Exercise details
Please retype only the lines below that run from the one containing "ESP8266 Devboard label" through the last line, both included, without altering a word.
== Recorded data ==
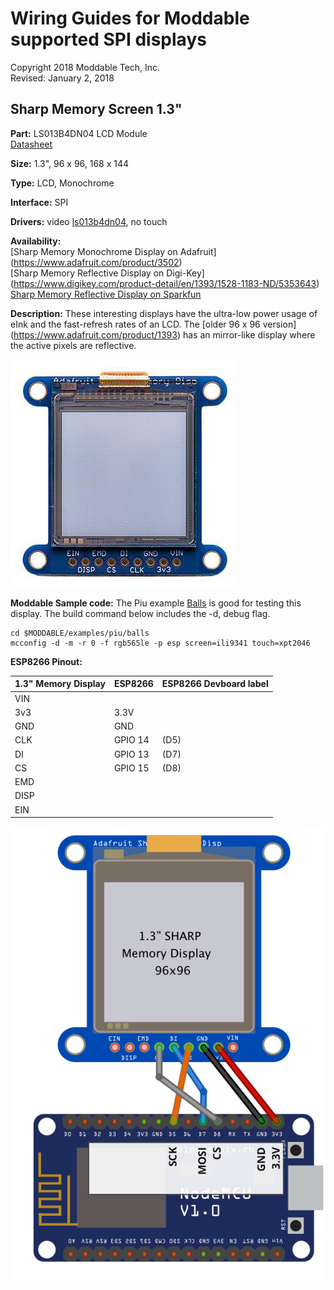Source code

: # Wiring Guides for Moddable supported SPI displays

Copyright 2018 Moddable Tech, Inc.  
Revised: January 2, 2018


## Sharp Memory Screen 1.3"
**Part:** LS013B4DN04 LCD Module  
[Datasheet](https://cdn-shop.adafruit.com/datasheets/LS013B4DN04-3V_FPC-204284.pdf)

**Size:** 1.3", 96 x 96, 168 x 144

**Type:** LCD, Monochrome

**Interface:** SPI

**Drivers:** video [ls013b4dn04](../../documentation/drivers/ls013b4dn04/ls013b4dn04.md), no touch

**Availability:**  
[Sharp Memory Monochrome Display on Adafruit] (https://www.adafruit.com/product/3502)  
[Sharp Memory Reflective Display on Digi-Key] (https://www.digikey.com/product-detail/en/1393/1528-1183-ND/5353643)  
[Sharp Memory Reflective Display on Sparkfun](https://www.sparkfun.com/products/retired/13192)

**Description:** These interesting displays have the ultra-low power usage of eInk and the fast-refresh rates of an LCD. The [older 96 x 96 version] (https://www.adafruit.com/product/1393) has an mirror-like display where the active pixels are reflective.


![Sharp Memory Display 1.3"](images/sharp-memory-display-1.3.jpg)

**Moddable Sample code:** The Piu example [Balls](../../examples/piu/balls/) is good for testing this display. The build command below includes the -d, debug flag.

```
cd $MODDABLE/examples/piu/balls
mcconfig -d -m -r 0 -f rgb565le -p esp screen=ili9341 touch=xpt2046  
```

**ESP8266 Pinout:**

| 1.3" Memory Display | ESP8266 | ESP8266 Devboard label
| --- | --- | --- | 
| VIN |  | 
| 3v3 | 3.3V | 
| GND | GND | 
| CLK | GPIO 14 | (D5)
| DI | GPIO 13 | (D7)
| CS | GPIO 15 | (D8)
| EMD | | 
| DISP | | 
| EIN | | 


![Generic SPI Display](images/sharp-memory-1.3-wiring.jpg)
===
Response area
| 1.3" Memory Display | ESP8266 | ESP8266 Devboard label
| --- | --- | --- | 
| VIN |  | 
| 3v3 | 3.3V | 
| GND | GND | 
| CLK | GPIO 14 | (D5)
| DI | GPIO 13 | (D7)
| CS | GPIO 15 | (D8)
| EMD | | 
| DISP | | 
| EIN | | 


![Generic SPI Display](images/sharp-memory-1.3-wiring.jpg)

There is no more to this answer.